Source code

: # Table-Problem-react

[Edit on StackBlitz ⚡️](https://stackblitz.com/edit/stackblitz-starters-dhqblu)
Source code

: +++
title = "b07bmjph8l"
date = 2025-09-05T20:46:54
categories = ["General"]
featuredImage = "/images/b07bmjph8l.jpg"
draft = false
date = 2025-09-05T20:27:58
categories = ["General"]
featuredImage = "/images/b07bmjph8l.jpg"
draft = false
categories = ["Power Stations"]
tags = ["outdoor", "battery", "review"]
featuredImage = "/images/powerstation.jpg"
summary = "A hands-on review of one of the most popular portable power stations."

****************************************

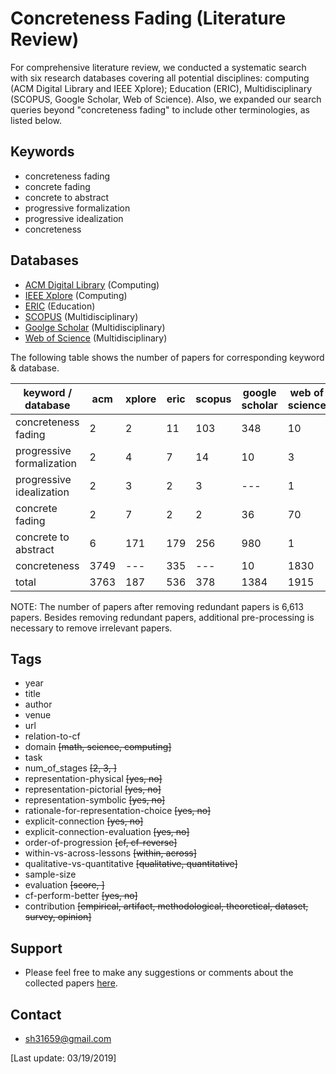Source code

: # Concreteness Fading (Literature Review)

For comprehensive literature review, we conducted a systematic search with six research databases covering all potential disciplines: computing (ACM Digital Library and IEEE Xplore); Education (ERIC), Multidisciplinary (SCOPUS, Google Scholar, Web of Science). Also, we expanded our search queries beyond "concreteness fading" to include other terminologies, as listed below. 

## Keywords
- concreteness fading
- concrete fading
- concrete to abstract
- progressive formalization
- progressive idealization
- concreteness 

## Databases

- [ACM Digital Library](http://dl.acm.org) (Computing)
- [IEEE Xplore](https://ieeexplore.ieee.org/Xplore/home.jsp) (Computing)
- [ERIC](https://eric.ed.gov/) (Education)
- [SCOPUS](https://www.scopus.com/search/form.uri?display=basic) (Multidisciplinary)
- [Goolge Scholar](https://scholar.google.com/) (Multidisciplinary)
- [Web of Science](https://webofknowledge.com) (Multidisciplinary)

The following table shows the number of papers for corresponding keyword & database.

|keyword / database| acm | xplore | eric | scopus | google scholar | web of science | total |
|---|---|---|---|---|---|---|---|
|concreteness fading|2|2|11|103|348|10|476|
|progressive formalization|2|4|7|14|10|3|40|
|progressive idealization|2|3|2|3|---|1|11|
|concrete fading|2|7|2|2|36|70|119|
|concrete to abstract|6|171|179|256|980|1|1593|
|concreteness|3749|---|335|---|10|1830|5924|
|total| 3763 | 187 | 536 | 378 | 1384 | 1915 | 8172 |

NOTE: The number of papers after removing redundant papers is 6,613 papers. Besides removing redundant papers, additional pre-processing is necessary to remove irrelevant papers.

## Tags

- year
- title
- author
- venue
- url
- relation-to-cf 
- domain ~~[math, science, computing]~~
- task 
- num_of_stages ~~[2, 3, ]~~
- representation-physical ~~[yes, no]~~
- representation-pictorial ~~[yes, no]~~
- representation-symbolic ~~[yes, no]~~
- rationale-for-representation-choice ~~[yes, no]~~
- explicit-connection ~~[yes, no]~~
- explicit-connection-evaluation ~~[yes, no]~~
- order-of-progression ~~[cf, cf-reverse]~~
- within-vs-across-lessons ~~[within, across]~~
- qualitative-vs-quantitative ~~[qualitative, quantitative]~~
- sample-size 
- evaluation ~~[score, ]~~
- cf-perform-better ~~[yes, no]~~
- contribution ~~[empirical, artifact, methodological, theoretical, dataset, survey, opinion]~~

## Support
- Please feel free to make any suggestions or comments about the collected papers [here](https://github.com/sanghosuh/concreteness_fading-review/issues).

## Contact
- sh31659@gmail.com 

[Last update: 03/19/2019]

****************************************

= What is expected =
Which lines of the data hold the string "https"? Return each of them.

= Answer section =
[Edit on StackBlitz ⚡️](https://stackblitz.com/edit/stackblitz-starters-dhqblu)
- [IEEE Xplore](https://ieeexplore.ieee.org/Xplore/home.jsp) (Computing)
- [ERIC](https://eric.ed.gov/) (Education)
- [SCOPUS](https://www.scopus.com/search/form.uri?display=basic) (Multidisciplinary)
- [Goolge Scholar](https://scholar.google.com/) (Multidisciplinary)
- [Web of Science](https://webofknowledge.com) (Multidisciplinary)
- Please feel free to make any suggestions or comments about the collected papers [here](https://github.com/sanghosuh/concreteness_fading-review/issues).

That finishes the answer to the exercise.